If you’re not sure where to start, don’t worry! We’ll cover each of these topics in detail:

Bid sheets aren’t overly complicated, but they contain a lot of important information. Let’s explore the basics to ensure your bidding sheets represent your nonprofit in the best way possible.

What Are Silent Auction Bid Sheets?

Silent auction bid sheets detail information about each item in a nonprofit auction and provide space for bidders to list their names and bid amounts. These sheets can be physically printed and placed in front of auction items or virtually created and filled out online.

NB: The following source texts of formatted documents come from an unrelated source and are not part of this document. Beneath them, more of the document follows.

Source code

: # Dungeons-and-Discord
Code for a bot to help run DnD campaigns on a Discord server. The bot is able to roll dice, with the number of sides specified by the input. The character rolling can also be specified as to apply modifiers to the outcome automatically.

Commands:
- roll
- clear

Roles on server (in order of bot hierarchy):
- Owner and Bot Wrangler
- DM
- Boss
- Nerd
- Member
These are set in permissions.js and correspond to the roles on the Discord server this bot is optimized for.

Auction bid sheets both influence the amount that attendees decide to bid and event management for nonprofit teams. Here’s how both bidders and event organizers can use them:

How Do Bidders Use Them?

Here’s what the silent auction will look like for your attendees when using bid sheets:

A list of steps for bidders to use silent auction bid sheets, which are detailed in the text below
  1. Arrive at the auction, register, and get a number from the organizers.
  2. Walk around the space to peruse items, and start making decisions about what items to bid on.
  3. Write their name, number, and bid amount on each chosen item’s bid sheet.
  4. Check the status of items throughout the auction by looking at bid sheets. 
  5. Increase bids by writing a new entry on the bid sheet if they see that someone outbids them. 
  6. Make donations for any items that they won and take home the prize at the end of the auction.


In case any of your guests are attending an auction for the first time, include information about how the process works in your promotional materials. For example, you could create a set of branded social media graphics that explain each of these steps and post them on your organization’s Instagram page. This way, you’ll promote your event and help your supporters feel prepared at the same time.

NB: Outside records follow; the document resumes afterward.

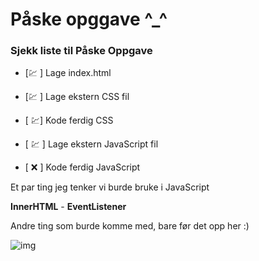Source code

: # Påske opggave ^_^


### Sjekk liste til Påske Oppgave

- [💹 ] Lage index.html 

- [💹  ] Lage ekstern CSS fil

- [ 💹] Kode ferdig CSS

- [ 💹 ] Lage ekstern JavaScript fil

- [ ❌ ] Kode ferdig JavaScript


Et par ting jeg tenker vi burde bruke i JavaScript

**InnerHTML** - 
**EventListener**


Andre ting som burde komme med, bare før det opp her :)


![img](https://user-images.githubusercontent.com/98322694/163168007-efb52862-5c38-49fd-882f-633cfcb4aa21.png)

How Do Event Organizers Use Them?

Organizers use bid sheets to track auction progress, determine the highest bidder, and close bidding for an item at any point during the auction. Here are the steps your nonprofit’s team will take on the auction day when using bid sheets: 

A list of steps for event organizers to use silent auction bid sheets, which are detailed in the text below
  1. Set up: Arrange your items in an organized way throughout the event space, being careful not to crowd them together. Label each of the items and place the corresponding bid sheets nearby. Be sure to set out plenty of pens!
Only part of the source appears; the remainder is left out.